Segment Open
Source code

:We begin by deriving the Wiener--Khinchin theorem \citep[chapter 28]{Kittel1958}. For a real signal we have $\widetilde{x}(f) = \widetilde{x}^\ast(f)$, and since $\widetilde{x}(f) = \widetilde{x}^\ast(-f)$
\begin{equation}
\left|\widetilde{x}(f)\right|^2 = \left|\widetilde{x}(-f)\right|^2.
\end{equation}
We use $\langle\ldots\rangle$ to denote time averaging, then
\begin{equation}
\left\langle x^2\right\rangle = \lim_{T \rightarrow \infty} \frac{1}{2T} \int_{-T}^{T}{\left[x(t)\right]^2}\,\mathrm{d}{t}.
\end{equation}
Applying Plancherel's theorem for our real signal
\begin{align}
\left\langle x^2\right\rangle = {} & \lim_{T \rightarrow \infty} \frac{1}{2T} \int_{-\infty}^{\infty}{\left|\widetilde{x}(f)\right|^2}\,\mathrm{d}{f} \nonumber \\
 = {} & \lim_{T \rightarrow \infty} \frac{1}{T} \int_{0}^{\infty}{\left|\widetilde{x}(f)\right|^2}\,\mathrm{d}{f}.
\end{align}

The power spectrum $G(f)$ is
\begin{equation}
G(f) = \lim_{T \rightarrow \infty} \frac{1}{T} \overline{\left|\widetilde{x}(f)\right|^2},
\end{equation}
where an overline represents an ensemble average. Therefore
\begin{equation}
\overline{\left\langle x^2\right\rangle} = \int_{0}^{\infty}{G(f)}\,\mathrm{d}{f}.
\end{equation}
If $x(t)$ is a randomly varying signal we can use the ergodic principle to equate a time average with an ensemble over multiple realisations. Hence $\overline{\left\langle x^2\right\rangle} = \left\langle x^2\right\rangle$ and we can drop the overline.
Segment Closed
Segment Open
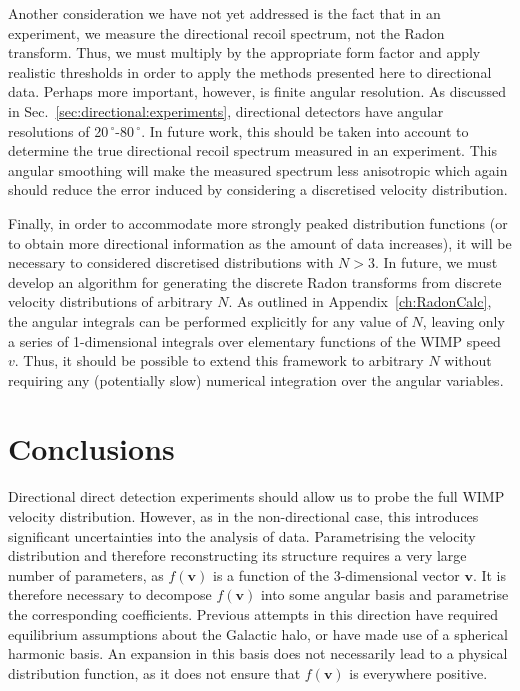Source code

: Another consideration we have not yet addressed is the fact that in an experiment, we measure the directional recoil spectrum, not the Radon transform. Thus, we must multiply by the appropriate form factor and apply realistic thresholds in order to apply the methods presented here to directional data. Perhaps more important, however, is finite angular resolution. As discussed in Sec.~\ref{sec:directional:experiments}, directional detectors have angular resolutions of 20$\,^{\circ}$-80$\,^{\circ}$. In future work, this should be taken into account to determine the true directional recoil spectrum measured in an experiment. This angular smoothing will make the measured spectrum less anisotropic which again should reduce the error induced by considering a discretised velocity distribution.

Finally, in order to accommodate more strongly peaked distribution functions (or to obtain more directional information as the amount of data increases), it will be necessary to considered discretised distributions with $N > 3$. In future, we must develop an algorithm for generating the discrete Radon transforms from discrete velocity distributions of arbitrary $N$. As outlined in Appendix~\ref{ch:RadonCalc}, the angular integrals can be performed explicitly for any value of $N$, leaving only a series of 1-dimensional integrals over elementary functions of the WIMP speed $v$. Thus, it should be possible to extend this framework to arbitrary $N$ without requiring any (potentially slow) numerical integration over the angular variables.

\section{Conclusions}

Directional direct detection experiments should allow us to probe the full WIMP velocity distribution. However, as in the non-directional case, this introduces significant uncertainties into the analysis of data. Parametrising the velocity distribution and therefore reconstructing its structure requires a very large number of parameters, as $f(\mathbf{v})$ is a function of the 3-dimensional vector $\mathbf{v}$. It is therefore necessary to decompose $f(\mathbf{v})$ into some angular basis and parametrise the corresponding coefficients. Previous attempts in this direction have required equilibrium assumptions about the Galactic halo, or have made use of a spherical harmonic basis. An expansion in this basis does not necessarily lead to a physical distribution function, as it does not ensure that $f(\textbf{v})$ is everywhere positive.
Segment Closed
Scan the material for the word "frac". Return every line where it is found.

- [FINAL ANSWER]:
\left\langle x^2\right\rangle = \lim_{T \rightarrow \infty} \frac{1}{2T} \int_{-T}^{T}{\left[x(t)\right]^2}\,\mathrm{d}{t}.
\left\langle x^2\right\rangle = {} & \lim_{T \rightarrow \infty} \frac{1}{2T} \int_{-\infty}^{\infty}{\left|\widetilde{x}(f)\right|^2}\,\mathrm{d}{f} \nonumber \\
 = {} & \lim_{T \rightarrow \infty} \frac{1}{T} \int_{0}^{\infty}{\left|\widetilde{x}(f)\right|^2}\,\mathrm{d}{f}.
G(f) = \lim_{T \rightarrow \infty} \frac{1}{T} \overline{\left|\widetilde{x}(f)\right|^2},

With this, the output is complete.